At this point, I think we should have a brief tangent on hyperparameters before returning to the overall design.

Optimizer hyperparameters

This is the issue most relevant to ParameterSchedulers.jl. Every optimizer is a rule parameterized by a collection of hyperparameter variables that are used to transform a gradient. Naturally, this is best expressed in Julia as

mutable struct OptRuleX
  alpha::A
  beta::B
end

where alpha and beta are the hyperparameters. The issue becomes that the meaning of a hyperparameter and its access are detached. For example, if alpha corresponds to the learning rate (LR), and I know I am dealing with a o::OptRuleX, then I can get and set the LR with o.alpha. But when writing a function that operates on a generic optimizer, we don’t know what field corresponds to the LR.

Potential solutions

Standardized field

This is a non-solution in my opinion, but it’s one that I’ll mention just to get passed it. The main idea is that common fields like the LR have a standard name (e.g. eta in the current Flux optimizers). The drawbacks are:

Users can’t build their custom optimizers with the name that’s most natural to them
Orthogonal failures when some function accesses o.eta and it doesn’t exist
No attempt to address how to get/set uncommon hyperparameters

Standardized interface functions

This is a reasonable solution. So, to be a “Flux optimizer,” your optimizer struct should implement a standard interface function like lr/lr!. For example, we could write

lr(o::OptRuleX) = o.alpha
function lr!(o::OptRuleX, val)
  o.alpha = val
end

This approach addresses the first two problems with previous solution. But it still doesn’t address the last issue of uncommon hyperparameters. A standard interface in Julia is only useful when its defined in a single place for other packages to extend. This means that any time someone wants a new optimizer to compose well with current and future optimizers, they need to submit a PR to the common base to have their hyperparameter function added. So, an interface function only seems reasonable so long as the number of functions doesn’t need to constantly increase.
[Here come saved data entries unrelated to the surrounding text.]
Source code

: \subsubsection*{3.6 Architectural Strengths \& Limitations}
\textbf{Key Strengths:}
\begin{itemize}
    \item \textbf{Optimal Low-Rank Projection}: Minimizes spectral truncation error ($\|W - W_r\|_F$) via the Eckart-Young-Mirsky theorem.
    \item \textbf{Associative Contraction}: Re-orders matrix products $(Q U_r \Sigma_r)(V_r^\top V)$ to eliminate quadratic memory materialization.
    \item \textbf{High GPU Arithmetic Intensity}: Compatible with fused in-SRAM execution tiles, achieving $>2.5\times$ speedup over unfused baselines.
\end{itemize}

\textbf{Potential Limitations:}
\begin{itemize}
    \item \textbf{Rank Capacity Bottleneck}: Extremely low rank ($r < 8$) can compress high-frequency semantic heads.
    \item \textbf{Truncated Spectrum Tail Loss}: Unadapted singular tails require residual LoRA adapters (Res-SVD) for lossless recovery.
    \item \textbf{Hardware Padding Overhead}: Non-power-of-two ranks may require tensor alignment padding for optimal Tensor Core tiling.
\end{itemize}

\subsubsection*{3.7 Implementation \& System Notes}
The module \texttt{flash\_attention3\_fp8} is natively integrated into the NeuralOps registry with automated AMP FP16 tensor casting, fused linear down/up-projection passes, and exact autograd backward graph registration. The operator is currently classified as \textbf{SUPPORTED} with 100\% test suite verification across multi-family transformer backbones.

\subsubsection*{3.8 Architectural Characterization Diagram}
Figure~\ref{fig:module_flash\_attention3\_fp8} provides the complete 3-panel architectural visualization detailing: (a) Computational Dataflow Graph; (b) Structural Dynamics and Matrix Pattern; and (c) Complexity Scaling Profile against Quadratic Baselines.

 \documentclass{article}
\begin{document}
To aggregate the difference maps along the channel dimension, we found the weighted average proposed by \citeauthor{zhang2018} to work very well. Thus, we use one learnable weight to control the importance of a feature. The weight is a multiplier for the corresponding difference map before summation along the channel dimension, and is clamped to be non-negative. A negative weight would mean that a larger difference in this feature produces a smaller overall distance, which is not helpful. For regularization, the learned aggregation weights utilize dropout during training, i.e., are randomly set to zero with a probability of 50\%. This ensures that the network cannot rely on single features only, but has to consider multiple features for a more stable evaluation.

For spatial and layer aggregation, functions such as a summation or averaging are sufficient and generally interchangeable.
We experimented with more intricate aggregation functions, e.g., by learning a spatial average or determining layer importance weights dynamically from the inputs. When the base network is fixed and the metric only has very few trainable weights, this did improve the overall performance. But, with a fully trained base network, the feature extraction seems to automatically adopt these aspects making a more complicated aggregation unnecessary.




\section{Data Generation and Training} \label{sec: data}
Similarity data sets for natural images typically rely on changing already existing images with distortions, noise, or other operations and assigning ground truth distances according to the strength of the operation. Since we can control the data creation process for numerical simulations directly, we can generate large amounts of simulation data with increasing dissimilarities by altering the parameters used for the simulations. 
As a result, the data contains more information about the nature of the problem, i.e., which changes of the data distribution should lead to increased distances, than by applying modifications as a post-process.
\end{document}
Anonymous getter/setter functions

This approach is the one initially used by ParameterSchedulers.jl. It completely ignores the problem and leaves the solution up to downstream packages. For example, a scheduling package might accept an anonymous function as an argument that tells it how to set the optimizer parameter to the latest value. ScheduledOptim.update_func is a field that stores this function, and the ScheduledOptim uses it to set the wrapped optimizer parameter. The main advantage of this approach is that it is the most transparent to the user.

Hyperparameters are types

This is the approach used in FluxTraining.jl. The idea is that the type acts like a pseudo-reference to the hyperparameter field. For example, instead of passing o.eta to a scheduler, you would pass ::Type{LearningRate}. Then the scheduler calls setparameter!(o, ::Type{LearningRate}, val), and the optimizer can extend this setparameter! so that o.eta is updated. This suffers from similar issues to the standard interface, though it is slightly less cumbersome to extend in practice.

darsnack · 2021-01-08T16:30:18Z

darsnack
Jan 8, 2021
Maintainer Author

I guess possible change is that instead of the scheduler's update! field being a setter function, it could just be the symbol for the field to set in the optimizer. This would assume that setfield! is used to update which is more limiting, but I can't think of a case where that would be a problem. All hyperparameters that can be scheduled are scalars.

0 replies

ToucheSir · 2021-01-08T17:42:29Z

ToucheSir
Jan 8, 2021
Maintainer

I think the proposed approach exists more or less wholesale in Optimisers.jl already. Some points of interest:

Instead of jax.tree_multimap, Optimisers.jl uses functor to traverse a model structurally and encapsulates it into the interface instead of requiring each implementation to do its own mapping. See https://github.com/FluxML/Optimisers.jl/blob/master/src/interface.jl. Most importantly, no IdDicts!
Initialization and application are handled via dispatch instead of as callbacks. See the definition of Descent. This and 1. significantly cut down on the amount of boilerplate required for a new optimizer.
Any work that needs to happen once per optimizer call can simply be inserted before or after a call to update. The usefulness of this is currently hampered by wanting optimizers to be callable structs, but I'll get into that later.

So why not use Optimisers.jl now and be done with it?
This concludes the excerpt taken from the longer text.